Sebbene incorporee, le intelligenze artificiali possono mostrarsi affascinanti, non solo per la loro dialettica, ma anche per il loro aspetto. I loro avatar vengono percepiti come reali da chi ha collegato dietro l’orecchio un “clip”, cioè una periferica che ti immerge nel mondo virtuale degli aeai. Quando il clip è acceso, nella tua testa il cyberspazio si fonde con la realtà o si sovrappone a essa. Se ciò che vedi non lo puoi toccare, è un’immagine virtuale. Quando spegni il clip, scompare.

Per gli aeai è facile creare avatar belli come le star del cinema o come i divi della soap opera bollywoodiana più seguita in tutta l’India: “Town and Country” (“Città e campagna”), interpretata interamente da intelligenze artificiali.

Rao appare per la prima volta a Esha sotto le mura del Forte Rosso di Delhi “vestito di uno sherwani lungo e formale e di un turbante rosso portato largo”, denti bianchissimi quando sorride. Si presenta inaspettato alla giovane danzatrice, è bellissimo e le parla in modo garbato. E’ un grande diplomatico, il suo volto è trasmesso in tutti i telegiornali, ma non dà peso al suo ruolo politico, alla sua popolarità. E’ colto, raffinato, conosce la storia dell’India e… ama vederla danzare.

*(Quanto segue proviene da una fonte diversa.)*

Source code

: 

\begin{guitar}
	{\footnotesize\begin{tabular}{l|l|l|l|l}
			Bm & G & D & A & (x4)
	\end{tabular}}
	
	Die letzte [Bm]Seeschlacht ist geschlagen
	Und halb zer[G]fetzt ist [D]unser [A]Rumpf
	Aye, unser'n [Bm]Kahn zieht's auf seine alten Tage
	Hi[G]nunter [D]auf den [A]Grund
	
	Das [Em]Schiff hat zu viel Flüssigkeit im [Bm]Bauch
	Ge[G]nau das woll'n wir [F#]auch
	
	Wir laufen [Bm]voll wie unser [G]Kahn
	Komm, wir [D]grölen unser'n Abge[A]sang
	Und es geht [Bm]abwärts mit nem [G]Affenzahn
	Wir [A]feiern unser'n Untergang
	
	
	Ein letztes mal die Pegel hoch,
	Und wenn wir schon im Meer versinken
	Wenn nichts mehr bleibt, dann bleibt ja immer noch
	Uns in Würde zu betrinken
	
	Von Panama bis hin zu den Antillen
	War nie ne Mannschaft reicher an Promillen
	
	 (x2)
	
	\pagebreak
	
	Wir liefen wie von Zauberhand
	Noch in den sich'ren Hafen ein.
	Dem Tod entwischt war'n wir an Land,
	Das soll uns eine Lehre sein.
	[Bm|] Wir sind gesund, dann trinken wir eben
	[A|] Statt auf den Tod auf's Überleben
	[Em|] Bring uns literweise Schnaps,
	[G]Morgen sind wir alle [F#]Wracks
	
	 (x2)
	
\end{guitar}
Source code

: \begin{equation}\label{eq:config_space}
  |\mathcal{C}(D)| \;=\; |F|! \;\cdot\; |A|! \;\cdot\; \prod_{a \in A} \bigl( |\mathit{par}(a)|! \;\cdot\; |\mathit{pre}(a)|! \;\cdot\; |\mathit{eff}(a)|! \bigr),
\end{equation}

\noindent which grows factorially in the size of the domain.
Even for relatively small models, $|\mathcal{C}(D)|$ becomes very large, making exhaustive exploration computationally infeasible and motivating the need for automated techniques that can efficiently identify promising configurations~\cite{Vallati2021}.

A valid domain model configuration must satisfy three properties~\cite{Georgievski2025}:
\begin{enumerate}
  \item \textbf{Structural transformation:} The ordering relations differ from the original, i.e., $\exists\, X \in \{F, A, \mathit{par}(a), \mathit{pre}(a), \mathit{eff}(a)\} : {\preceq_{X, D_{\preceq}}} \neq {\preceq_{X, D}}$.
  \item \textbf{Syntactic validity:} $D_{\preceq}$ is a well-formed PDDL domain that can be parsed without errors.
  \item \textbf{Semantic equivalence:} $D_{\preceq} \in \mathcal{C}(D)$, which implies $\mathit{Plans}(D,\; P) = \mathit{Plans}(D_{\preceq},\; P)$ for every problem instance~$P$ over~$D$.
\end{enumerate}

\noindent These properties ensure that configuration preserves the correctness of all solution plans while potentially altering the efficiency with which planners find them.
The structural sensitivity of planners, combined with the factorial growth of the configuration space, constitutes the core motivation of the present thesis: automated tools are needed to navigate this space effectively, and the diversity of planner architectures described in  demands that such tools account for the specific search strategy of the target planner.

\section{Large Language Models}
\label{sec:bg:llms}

Gli incontri diventeranno sempre più frequenti e sempre più desiderati da Esha. E’ difficile resistere al corteggiamento delicato di un potente aeai.

Generando stupore, imbarazzo e una sorta d’invidia nelle sue amiche che vivono per il matrimonio, Esha annuncia (un po’ stupita lei stessa) il fidanzamento con Rao. E alle domande maliziose su come possa funzionare una relazione con un essere incorporeo (soprannaturale come un demone, un djinn), Esha risponde in modo evasivo. Ma lei sa bene che le sue notti sono pervase da travolgente passione quando, nella sua stanza, danza per il piacere di Rao, fino all’alba, con il clip acceso dietro l’orecchio, finché i piedi non le sanguinano. E come Rao, grazie al clip, le sussurri nella testa e le stimoli elettricamente tutte le zone erogene del corpo, facendole provare orgasmi struggenti.

Rao sa essere premuroso e romantico (probabilmente lo ha imparato dalla telenovela “Town and Country” Non a caso porta la sua amata fra le rovine di un pittoresco giardino dove venne incoronato un imperatore Moghul: un giardino ormai dimenticato e in parte decrepito, che rinasce nella testa di Esha, con le sue fontane zampillanti e la sua vegetazione rigogliosa, per merito di Rao e della sua ricostruzione virtuale che si sovrappone alla realtà.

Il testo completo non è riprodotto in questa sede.